◆ **EXERCISE DESCRIPTION**
Whenever a line below includes the word "tracking", copy that line.

_ _ _

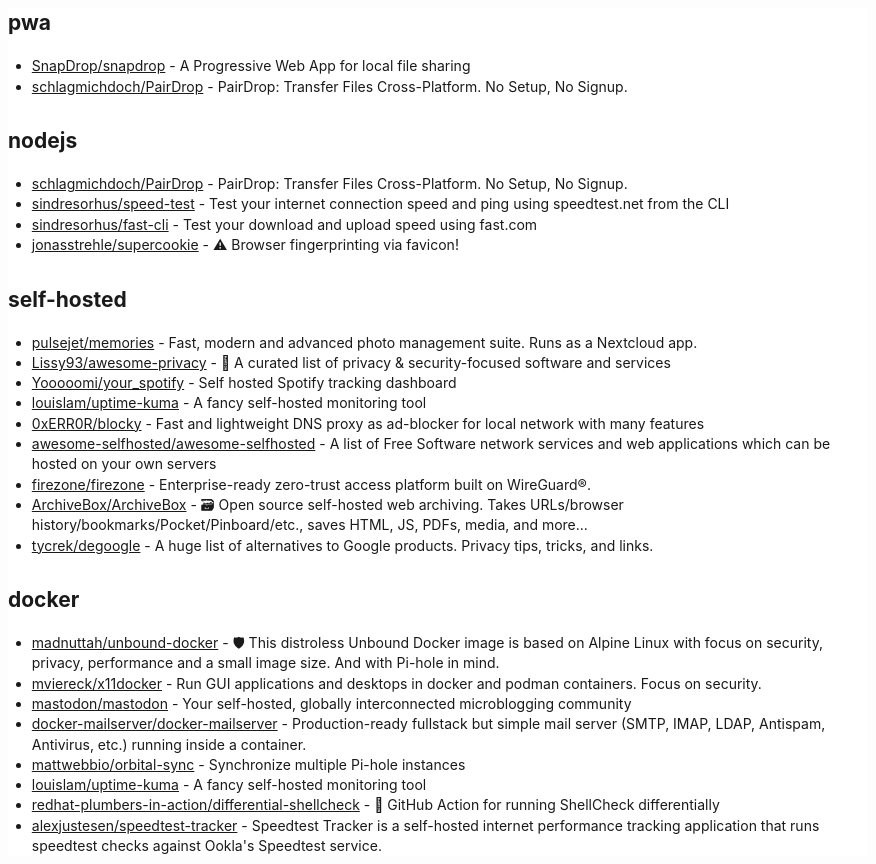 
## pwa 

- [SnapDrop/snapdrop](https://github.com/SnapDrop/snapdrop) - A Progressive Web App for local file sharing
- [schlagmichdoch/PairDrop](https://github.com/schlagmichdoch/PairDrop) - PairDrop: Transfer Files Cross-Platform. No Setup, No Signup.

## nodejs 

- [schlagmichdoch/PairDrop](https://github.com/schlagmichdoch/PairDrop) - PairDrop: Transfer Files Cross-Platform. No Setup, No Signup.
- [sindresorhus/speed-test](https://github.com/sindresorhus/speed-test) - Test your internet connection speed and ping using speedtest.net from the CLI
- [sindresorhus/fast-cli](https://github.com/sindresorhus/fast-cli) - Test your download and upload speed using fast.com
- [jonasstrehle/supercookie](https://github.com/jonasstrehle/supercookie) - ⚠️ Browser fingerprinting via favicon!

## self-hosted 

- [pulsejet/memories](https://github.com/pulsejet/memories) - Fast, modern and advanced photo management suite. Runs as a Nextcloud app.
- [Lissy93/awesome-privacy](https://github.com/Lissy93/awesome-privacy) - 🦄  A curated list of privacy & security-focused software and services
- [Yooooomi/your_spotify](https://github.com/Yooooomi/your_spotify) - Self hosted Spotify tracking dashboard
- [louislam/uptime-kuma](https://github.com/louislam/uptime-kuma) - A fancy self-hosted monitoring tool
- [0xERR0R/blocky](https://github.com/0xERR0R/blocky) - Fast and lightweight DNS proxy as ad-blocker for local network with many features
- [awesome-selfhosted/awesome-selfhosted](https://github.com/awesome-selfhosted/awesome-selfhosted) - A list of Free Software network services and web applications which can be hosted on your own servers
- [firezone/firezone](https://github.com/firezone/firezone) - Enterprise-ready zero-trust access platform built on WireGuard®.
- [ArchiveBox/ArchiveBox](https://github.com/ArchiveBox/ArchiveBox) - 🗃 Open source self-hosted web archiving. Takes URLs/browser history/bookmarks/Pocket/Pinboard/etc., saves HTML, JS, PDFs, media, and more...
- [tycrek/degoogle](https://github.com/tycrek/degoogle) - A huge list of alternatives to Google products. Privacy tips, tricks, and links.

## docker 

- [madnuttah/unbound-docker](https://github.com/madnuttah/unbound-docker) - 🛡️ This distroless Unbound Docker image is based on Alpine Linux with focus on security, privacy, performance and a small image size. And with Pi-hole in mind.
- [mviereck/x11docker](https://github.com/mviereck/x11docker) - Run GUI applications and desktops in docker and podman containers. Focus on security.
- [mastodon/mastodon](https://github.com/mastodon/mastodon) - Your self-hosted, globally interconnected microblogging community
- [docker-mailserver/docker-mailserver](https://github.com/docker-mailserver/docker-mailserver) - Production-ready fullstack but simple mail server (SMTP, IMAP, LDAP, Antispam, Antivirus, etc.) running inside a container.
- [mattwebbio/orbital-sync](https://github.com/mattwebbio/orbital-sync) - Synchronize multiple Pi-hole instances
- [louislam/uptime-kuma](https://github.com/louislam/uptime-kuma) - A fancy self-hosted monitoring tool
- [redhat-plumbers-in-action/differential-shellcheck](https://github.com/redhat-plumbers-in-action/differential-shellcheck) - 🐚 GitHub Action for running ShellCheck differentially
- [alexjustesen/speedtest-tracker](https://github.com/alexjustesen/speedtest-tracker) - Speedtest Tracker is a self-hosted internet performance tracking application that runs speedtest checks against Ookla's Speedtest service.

_ _ _

◆ **WRITTEN REPLY**
- [Yooooomi/your_spotify](https://github.com/Yooooomi/your_spotify) - Self hosted Spotify tracking dashboard
- [alexjustesen/speedtest-tracker](https://github.com/alexjustesen/speedtest-tracker) - Speedtest Tracker is a self-hosted internet performance tracking application that runs speedtest checks against Ookla's Speedtest service.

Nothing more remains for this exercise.